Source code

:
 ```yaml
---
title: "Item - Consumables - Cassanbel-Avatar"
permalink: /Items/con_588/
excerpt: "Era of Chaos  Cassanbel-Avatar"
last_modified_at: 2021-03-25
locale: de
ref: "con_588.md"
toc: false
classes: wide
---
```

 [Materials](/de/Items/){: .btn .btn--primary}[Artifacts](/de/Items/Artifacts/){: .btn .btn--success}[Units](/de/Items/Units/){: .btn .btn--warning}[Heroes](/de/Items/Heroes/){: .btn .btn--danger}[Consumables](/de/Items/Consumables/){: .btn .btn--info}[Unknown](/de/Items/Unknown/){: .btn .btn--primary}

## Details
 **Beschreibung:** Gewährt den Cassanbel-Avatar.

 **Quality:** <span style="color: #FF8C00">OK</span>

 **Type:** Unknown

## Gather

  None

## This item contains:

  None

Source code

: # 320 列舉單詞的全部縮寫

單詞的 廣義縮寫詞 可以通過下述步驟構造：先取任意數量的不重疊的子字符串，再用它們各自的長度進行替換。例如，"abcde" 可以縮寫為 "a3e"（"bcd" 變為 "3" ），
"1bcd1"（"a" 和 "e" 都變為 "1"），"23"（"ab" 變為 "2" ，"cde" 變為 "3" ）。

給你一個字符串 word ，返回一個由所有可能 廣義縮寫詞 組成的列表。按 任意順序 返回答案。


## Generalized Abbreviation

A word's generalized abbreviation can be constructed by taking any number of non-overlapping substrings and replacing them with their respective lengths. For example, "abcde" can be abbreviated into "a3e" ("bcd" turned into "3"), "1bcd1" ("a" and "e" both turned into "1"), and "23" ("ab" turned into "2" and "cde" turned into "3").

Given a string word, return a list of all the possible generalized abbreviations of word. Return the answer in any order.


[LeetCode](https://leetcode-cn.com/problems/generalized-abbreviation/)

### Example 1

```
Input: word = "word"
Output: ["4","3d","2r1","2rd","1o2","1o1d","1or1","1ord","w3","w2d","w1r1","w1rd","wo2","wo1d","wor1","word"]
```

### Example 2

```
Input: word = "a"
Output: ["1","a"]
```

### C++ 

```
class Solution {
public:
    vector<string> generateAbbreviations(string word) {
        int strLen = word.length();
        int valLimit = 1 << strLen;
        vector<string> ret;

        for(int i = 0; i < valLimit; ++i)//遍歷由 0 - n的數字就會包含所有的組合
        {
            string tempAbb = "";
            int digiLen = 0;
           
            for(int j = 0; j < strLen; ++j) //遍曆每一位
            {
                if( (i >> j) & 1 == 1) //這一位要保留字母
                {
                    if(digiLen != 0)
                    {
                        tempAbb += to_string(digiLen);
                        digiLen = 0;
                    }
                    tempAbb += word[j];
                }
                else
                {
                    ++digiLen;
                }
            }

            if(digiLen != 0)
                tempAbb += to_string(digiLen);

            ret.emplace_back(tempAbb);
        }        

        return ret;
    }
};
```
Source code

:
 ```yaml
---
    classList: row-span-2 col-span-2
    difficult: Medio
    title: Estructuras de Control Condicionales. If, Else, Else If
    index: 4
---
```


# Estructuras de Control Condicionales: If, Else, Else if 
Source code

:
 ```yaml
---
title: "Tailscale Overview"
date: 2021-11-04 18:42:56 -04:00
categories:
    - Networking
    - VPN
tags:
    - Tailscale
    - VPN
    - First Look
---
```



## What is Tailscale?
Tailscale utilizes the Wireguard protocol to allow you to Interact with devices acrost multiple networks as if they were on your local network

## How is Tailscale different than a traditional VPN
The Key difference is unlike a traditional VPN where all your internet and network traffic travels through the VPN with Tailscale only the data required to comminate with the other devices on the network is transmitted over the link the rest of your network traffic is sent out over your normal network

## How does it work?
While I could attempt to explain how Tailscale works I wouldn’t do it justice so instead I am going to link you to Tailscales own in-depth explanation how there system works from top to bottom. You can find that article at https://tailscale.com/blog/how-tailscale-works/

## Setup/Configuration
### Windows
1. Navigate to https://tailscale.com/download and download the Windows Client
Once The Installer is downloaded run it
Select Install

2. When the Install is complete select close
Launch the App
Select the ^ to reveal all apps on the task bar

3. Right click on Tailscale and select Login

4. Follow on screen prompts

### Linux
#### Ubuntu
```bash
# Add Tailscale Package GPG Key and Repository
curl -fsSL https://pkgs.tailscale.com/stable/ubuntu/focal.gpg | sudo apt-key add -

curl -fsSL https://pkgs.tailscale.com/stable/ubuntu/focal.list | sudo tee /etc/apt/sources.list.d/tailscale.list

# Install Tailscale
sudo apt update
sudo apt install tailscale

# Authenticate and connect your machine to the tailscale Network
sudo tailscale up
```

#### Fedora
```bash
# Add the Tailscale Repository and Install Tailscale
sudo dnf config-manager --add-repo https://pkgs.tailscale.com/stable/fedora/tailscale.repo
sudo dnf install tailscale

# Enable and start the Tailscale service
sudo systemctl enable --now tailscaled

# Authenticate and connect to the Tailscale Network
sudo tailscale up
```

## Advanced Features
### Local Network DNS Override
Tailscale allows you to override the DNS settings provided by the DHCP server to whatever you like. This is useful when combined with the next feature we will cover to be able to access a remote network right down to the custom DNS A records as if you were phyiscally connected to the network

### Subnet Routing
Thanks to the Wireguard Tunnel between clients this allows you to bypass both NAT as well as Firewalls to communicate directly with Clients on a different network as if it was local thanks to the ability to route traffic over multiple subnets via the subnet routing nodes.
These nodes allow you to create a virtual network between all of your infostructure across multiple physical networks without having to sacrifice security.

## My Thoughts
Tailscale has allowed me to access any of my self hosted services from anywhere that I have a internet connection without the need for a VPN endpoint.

▬▬▬▬▬▬

**Exercise goal:** For the word "abcde", how many lines in the records above contain it? Answer with the number and nothing else.

**Output of the task:** 2